Concurrent software is not the problem - Intel talking about 1000s of cores
July 05, 2008 at 12:47 PM | categories: python, oldblog | View CommentsWhy? Like the erlang group, in Kamaelia, the thing we've focussed on is making concurrency easy to work with, primarily by aiming for making concurrent software maintenance easier (for the average developer). In practical terms this has meant putting friendly metaphors (hopefully) on top of well established principles of message passing systems, as well as adding support for other forms of constrained shared data. (STM is a bit like version control for variables).
We've done this by using various application domains as the starting point, such as DVB, networking and use of audio/video etc, and used Python as the language of choice to do so (Though we probably could've shouted about our application uses more/better, though we've getting better I think :-). However the approaches apply to more or less any non-functional language - so there's a proof of concept of our miniaxon core in C++, Ruby, & Java as well. (C++ & ruby ones deliberately simple/naive coding style :)
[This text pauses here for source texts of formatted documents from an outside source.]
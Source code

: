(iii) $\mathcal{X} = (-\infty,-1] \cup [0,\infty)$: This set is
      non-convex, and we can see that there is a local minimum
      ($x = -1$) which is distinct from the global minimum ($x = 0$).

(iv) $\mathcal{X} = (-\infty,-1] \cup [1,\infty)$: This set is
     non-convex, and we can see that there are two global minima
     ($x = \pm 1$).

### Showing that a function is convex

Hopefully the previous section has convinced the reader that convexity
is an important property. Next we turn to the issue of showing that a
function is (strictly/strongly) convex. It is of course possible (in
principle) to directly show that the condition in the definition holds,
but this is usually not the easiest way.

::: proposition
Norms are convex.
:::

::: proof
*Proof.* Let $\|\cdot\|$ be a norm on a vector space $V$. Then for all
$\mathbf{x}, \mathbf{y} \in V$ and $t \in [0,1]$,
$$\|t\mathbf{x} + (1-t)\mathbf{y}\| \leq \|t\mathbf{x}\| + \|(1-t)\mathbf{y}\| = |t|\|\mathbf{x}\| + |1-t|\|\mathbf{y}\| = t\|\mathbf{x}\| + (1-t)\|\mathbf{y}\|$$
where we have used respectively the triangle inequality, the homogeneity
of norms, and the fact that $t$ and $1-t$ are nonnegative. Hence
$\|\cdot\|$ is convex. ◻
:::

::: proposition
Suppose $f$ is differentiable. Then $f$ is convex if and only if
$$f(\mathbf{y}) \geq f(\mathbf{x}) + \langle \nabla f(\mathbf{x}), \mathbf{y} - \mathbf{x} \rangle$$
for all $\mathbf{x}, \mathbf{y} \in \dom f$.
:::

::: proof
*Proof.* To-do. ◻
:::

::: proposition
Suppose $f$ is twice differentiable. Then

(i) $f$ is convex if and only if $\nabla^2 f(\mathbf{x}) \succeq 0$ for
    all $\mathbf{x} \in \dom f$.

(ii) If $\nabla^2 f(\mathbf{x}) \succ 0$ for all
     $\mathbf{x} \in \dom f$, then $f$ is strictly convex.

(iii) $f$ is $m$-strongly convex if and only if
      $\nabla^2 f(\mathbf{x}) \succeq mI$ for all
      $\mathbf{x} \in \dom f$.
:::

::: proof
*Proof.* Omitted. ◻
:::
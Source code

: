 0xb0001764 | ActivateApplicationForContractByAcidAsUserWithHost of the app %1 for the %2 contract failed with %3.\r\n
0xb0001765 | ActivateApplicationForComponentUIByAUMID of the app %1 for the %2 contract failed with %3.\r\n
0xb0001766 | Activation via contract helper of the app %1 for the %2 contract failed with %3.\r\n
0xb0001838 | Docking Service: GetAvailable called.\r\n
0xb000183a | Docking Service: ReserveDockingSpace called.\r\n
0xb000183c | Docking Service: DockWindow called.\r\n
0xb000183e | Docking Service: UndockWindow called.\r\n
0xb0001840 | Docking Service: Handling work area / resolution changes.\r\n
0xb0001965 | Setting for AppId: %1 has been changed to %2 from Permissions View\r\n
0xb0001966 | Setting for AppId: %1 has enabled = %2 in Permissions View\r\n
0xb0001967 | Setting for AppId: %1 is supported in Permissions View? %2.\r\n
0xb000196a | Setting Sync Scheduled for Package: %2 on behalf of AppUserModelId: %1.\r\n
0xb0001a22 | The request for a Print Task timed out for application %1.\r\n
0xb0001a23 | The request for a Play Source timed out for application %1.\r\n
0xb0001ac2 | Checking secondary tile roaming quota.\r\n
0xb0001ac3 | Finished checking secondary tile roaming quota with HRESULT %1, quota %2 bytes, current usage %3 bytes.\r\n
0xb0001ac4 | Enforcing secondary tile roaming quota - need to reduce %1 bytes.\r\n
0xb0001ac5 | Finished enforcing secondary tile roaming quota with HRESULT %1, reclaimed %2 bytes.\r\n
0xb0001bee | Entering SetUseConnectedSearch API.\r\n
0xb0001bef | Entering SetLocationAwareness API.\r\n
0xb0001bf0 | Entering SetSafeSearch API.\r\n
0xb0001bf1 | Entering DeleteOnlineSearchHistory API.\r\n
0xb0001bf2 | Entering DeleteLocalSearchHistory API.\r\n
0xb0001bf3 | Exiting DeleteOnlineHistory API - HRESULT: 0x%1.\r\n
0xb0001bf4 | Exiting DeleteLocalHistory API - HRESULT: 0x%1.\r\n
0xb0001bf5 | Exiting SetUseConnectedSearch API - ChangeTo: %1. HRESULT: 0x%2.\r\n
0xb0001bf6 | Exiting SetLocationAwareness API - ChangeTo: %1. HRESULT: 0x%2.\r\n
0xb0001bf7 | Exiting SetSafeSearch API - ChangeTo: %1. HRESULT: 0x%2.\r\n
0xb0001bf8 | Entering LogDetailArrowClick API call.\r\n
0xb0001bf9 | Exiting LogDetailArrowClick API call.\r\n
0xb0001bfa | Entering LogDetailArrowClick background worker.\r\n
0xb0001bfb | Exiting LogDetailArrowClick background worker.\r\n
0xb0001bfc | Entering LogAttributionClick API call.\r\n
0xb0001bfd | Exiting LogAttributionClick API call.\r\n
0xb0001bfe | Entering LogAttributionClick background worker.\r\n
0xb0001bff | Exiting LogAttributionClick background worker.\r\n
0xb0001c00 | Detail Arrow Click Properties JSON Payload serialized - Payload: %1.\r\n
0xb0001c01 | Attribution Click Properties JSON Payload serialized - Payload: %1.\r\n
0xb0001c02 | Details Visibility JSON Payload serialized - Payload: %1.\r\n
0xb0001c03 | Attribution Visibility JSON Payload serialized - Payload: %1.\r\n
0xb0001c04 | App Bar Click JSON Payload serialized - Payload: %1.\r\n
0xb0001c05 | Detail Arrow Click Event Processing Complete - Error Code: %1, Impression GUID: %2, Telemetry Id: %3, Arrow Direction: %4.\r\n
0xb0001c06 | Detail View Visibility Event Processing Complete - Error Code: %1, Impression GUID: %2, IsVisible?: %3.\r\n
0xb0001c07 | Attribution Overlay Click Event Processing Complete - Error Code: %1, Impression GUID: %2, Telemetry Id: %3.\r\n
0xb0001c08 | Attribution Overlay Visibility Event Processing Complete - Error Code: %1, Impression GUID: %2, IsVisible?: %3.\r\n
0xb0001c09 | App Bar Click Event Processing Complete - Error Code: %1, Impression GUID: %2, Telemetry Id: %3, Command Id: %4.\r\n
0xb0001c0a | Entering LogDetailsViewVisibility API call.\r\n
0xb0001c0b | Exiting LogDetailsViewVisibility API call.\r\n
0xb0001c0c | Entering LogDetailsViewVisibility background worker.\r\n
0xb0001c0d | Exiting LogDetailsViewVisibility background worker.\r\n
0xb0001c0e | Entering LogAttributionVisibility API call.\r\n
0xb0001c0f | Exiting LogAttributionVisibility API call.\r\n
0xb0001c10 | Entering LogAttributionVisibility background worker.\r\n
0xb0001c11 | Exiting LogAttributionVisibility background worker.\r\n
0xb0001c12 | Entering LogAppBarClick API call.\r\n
This does mean that now when we approach a problem - such as the desire to build a tool that assists a child learning to read and write - we end up with a piece of code that internally exhibits high levels of concurrency. For example, even the simple Speak And Write application is made of 37 components which at present all right in the same process, but could be easily be made to use 37 processes... (prepending all Pipelines & Graphlines with the word "Process")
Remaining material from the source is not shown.